Secondly, the god as bridegroom, his ‘holy marriage’ with the goddess, is a recurrent theme and a recurrent ritual in many forms of Paganism […] And if, as I believe, Christ, in transcending and thus abrogating, also fulfils, both Paganism and Judaism, then we may expect that He fulfils this side of it too. This, as well as all else, is to be ‘summed up’ in Him.

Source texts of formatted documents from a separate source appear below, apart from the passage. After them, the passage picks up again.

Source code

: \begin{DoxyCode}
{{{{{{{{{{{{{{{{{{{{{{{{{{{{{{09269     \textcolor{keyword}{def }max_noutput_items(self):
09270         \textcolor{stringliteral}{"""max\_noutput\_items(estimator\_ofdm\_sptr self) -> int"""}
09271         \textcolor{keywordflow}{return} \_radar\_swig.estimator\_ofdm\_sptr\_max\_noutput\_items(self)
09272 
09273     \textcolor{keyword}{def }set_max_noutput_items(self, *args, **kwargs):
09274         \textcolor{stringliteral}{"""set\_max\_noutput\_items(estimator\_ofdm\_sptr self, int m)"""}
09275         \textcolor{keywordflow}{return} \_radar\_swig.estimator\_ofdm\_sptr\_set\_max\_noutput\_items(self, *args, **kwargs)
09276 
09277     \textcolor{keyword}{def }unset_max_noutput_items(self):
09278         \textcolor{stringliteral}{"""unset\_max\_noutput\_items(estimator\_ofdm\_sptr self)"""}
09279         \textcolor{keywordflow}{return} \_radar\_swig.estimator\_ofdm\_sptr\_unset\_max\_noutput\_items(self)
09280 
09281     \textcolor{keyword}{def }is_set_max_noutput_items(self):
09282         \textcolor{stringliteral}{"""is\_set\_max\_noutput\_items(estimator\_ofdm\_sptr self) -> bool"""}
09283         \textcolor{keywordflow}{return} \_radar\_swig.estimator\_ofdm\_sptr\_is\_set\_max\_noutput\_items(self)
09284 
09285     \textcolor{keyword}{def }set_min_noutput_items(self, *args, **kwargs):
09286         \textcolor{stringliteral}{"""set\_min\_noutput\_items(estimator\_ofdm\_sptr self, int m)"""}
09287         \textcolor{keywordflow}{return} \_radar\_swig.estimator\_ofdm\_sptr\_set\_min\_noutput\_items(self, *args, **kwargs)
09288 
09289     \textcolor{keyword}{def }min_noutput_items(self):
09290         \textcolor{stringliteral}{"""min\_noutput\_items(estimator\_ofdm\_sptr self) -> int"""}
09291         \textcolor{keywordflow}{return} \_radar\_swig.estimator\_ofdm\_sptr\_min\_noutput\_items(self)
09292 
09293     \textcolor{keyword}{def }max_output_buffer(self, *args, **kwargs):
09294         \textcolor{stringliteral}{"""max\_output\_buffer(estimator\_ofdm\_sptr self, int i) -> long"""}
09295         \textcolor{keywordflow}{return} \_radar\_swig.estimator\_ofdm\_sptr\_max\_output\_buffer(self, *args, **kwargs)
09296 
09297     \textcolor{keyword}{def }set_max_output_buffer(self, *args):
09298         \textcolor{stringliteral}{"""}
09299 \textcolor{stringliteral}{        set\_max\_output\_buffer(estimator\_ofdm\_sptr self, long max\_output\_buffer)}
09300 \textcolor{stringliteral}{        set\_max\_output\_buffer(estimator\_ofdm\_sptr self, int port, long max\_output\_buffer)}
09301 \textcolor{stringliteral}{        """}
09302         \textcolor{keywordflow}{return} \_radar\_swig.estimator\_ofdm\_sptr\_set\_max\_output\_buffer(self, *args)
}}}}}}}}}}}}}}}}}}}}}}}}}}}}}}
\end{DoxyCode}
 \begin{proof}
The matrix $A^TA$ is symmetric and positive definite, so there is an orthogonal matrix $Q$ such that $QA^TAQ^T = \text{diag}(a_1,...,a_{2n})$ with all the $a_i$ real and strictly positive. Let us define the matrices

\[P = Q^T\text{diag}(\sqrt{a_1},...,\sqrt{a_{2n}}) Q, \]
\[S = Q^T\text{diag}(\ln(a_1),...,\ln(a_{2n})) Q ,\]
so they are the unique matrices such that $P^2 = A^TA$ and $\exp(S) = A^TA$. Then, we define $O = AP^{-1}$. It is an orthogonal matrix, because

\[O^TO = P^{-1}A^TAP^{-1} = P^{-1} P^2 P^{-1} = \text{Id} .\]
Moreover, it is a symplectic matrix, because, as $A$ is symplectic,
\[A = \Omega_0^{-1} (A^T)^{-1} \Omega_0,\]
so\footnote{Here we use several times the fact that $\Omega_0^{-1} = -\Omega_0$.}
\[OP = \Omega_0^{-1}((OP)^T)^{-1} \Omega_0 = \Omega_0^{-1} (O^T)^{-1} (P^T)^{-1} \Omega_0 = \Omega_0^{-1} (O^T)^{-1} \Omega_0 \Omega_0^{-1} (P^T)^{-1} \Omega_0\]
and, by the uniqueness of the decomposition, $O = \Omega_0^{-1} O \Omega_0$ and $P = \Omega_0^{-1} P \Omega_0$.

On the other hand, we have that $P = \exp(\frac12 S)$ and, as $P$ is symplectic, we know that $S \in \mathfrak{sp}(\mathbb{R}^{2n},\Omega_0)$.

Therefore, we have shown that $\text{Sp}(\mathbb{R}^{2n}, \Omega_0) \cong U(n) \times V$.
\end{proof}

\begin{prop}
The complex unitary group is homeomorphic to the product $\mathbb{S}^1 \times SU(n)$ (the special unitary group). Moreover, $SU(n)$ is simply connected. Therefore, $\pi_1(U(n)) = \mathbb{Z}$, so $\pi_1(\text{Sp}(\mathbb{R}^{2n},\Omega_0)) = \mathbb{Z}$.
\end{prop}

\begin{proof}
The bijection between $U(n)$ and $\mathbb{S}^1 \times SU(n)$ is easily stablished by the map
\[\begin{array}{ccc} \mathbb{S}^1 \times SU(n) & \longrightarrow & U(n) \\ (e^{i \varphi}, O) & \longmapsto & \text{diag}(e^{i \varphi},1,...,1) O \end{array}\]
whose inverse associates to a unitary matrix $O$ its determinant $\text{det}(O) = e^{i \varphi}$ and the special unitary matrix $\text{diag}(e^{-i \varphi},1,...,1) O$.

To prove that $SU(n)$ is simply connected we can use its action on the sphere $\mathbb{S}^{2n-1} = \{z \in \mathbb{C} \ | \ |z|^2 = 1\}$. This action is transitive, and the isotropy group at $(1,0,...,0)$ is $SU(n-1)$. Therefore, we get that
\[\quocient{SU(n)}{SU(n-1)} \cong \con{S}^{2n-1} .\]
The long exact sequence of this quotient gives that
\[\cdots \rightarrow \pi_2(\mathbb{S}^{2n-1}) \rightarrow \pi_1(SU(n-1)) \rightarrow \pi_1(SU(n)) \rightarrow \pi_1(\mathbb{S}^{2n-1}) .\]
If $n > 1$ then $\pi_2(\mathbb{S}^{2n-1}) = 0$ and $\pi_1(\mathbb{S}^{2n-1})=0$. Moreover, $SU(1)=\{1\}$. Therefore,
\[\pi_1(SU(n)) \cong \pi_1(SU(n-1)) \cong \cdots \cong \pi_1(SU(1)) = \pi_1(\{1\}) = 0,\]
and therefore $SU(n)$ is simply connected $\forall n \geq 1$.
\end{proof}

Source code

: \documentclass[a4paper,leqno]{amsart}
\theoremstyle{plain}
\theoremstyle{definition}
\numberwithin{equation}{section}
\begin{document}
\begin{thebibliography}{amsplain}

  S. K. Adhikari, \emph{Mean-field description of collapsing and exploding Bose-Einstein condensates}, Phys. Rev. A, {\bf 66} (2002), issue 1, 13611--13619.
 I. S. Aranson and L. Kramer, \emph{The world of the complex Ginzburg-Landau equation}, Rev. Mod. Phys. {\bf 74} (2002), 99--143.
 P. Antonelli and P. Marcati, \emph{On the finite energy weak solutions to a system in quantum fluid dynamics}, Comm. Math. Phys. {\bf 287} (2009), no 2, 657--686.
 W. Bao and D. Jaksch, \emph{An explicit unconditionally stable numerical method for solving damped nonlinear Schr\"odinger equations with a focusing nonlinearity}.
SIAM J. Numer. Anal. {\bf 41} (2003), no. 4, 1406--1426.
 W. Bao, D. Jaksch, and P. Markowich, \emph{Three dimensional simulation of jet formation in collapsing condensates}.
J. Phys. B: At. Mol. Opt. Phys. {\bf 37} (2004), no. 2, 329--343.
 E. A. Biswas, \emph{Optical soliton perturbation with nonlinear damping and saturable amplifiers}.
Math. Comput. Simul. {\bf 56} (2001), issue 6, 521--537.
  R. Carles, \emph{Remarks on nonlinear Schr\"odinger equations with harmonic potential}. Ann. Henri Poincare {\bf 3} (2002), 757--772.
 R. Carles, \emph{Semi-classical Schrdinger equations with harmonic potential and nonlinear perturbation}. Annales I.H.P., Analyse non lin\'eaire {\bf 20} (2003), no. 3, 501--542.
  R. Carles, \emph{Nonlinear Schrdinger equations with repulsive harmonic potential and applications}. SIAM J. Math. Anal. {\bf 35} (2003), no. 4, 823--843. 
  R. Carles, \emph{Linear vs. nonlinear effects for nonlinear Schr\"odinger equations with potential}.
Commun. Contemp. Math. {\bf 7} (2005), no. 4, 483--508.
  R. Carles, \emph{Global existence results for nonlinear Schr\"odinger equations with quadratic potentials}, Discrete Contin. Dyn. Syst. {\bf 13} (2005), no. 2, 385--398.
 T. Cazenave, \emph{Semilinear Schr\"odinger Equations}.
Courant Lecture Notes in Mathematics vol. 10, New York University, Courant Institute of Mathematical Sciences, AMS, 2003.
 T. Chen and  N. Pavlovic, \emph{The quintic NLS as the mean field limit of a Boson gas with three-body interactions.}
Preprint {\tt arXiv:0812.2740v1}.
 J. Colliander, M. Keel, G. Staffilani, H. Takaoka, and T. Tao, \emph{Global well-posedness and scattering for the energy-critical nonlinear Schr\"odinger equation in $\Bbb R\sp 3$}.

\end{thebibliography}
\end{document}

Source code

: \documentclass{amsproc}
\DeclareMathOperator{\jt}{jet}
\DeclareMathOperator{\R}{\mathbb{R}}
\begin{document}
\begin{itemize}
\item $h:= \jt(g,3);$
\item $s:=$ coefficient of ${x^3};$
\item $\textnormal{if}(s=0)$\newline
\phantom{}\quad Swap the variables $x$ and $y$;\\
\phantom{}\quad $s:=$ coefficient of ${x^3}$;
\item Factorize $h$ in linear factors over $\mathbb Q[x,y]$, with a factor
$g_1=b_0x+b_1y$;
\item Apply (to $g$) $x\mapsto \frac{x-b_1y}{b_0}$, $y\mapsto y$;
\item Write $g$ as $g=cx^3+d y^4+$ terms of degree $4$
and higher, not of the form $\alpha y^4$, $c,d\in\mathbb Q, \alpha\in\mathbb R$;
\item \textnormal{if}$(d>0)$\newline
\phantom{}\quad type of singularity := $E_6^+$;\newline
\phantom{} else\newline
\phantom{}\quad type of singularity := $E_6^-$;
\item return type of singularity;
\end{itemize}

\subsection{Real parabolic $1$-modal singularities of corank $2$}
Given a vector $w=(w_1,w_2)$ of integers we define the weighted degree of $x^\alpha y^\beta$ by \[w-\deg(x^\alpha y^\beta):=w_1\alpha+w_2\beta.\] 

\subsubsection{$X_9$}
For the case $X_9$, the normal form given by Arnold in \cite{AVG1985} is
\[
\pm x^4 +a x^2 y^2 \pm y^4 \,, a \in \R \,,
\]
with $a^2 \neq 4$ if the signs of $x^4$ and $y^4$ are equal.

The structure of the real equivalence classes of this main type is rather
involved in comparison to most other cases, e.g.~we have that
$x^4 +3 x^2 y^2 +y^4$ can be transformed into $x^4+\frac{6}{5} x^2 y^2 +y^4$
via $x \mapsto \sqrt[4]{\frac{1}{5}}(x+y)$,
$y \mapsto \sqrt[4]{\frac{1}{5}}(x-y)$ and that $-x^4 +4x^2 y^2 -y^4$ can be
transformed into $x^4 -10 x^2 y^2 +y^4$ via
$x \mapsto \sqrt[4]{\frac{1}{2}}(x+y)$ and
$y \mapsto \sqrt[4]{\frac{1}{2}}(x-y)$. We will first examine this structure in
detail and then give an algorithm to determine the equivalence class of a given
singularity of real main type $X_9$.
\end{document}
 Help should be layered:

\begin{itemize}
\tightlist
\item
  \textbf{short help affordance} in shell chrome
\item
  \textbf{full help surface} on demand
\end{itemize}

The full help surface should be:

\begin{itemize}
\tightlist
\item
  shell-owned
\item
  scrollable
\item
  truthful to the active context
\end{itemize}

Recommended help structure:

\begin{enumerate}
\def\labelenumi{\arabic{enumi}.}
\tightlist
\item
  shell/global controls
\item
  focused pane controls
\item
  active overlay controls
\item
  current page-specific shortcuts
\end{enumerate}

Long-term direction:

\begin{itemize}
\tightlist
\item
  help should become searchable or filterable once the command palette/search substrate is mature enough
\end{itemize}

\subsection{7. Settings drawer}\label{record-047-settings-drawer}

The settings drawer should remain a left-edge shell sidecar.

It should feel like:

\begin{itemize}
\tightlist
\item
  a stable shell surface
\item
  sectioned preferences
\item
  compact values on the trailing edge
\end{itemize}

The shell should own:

Thirdly, the idea appears, in a slightly different form, within Judaism. For the mystics God is the Bridegroom of the individual soul. For the Pagans, the god is the bridegroom of the mother-goddess, the earth, but his union with her also makes fertile the whole tribe and its livestock, so that in a sense he is their bridegroom too. The Judaic conception is in some ways closer to the Pagan than to that of the mystics, for in it the Bride of God is the whole nation, Israel. This is worked out in one of the most moving and graphic chapters of the whole Old Testament (Ezek. 16).
Finally, this is transferred in the Apocalypse from the old Israel to the new, and the Bride becomes the Church, ‘the whole blessed company of faithful people’. It is this which has, like the unworthy bride in Ezekiel, been rescued, washed, clothed, and married by God—a marriage like King Cophetua’s.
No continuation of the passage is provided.